I'm currently looking at purrr (a really basic tutorial, so I'm not sure if this is the best way to do my operation, and it may take me a while to get through it), and I'm wondering if this is a good starting point.

Thanks!


Edit: I've been able to get the logic kind of working, but not in a format / workflow I'll ultimately need it to be in. Any help is still/direction is greatly appreciated.

Code:
library(purrr)

inp <- 1:10

checksmall <- function(.x) {
  if (.x %in% c(1,2,3,4,5)) {
    .x <- 99999
  } else {
    .x <- .x
  }
}

inp2 <- unlist(map(inp,checksmall))
Code:
> inp
[1]  1  2  3  4  5  6  7  8  9 10
> inp2
[1] 99999 99999 99999 99999 99999     6     7     8     9    10
 
Last edited:

Dason

Ambassador to the humans
#2
purrr is way too advanced for the task you described. But I'd also suggest using NA instead of a large indicator value for the recode value. You could do the recode on all columns you want simultaneously very easily using base R.
 
#3
purrr is way too advanced for the task you described. But I'd also suggest using NA instead of a large indicator value for the recode value. You could do the recode on all columns you want simultaneously very easily using base R.
Thanks Dason!

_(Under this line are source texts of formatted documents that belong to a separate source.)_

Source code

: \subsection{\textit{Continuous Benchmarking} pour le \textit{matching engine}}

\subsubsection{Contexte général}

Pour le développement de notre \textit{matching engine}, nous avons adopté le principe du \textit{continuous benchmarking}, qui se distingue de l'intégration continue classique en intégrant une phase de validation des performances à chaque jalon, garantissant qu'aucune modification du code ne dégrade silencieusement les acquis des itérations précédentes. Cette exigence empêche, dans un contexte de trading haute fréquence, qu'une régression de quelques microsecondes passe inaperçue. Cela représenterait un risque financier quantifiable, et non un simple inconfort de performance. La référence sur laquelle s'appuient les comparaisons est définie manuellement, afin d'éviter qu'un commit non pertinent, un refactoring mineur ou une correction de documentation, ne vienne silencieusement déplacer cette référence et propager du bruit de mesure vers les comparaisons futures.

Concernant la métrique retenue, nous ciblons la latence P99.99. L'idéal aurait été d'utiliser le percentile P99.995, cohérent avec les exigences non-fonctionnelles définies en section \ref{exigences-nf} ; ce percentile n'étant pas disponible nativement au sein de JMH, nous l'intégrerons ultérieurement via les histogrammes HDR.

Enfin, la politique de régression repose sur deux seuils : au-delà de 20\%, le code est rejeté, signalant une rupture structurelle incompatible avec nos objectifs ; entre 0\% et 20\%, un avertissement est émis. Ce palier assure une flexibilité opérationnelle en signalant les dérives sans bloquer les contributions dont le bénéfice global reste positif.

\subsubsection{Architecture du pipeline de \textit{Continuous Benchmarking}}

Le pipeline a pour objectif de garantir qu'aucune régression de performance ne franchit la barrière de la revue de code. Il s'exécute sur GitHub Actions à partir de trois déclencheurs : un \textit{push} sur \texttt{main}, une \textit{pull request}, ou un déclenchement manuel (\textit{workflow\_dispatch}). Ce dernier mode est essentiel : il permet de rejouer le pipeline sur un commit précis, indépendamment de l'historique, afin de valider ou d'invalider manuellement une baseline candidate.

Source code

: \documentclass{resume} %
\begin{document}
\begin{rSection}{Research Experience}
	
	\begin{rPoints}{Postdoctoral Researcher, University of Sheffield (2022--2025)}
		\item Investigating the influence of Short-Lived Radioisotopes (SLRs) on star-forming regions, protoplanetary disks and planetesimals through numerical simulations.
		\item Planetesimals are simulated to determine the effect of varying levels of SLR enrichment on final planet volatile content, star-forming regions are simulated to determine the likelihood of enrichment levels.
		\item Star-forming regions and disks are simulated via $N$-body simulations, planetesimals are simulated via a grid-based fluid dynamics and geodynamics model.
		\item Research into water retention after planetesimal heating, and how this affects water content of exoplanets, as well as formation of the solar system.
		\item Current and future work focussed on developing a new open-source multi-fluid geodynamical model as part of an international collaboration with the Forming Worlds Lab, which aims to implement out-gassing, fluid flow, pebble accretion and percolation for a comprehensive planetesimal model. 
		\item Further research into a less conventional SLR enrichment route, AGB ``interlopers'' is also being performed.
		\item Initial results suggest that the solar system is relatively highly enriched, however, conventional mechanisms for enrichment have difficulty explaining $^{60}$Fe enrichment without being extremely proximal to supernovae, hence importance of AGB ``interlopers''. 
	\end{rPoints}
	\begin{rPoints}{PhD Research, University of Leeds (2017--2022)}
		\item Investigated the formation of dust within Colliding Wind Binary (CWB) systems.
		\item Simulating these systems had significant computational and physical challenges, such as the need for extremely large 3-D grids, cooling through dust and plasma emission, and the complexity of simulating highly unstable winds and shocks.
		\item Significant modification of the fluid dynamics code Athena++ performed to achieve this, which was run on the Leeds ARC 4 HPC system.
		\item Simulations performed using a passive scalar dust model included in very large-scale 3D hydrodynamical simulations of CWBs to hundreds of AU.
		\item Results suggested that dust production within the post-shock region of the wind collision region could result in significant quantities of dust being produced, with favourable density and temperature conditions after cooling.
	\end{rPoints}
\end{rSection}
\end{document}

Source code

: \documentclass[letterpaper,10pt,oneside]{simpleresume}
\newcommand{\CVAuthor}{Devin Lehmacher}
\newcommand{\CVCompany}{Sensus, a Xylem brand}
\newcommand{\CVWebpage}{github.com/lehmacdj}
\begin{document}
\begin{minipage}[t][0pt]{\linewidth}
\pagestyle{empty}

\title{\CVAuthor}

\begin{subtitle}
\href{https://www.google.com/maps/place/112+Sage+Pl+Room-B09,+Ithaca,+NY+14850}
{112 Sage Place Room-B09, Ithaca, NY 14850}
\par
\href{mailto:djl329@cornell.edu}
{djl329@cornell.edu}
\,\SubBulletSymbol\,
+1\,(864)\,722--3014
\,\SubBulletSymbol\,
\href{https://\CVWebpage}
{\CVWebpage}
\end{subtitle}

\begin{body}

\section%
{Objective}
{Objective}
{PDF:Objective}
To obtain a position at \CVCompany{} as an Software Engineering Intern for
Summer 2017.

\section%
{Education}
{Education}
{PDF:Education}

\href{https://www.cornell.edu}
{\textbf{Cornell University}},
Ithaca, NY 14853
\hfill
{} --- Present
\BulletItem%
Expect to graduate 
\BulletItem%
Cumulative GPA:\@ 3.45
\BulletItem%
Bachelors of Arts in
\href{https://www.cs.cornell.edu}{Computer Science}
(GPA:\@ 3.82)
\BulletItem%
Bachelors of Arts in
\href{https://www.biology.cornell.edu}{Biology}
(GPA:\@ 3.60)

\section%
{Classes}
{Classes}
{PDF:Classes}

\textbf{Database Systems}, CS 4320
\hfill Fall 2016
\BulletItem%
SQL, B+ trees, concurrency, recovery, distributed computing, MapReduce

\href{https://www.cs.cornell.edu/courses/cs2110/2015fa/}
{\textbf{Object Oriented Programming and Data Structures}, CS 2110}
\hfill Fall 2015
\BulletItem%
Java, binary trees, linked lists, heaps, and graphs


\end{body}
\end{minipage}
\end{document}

You're absolutely right it was way easier in base R. Thanks for the perspective.


Code:
df <- data.frame(x1=c(1,9,10), x2=c(11,43,3))
df[df==1|df==2|df==3|df==4|df==5] <- NA

> df
  x1 x2
1 NA 11
2  9 43
3 10 NA

Any insight to as why the following doesn't work?

Code:
df[df %in% c(1,2,3,4,5)] <- NA
I realize I can do the following for the initial question I asked and get a good result.

Code:
df[df < 6] <- NA
In the future, I may need to use arbitrary values to recode (e.g. 1,2,3,4,5,18, 77, 100)

best,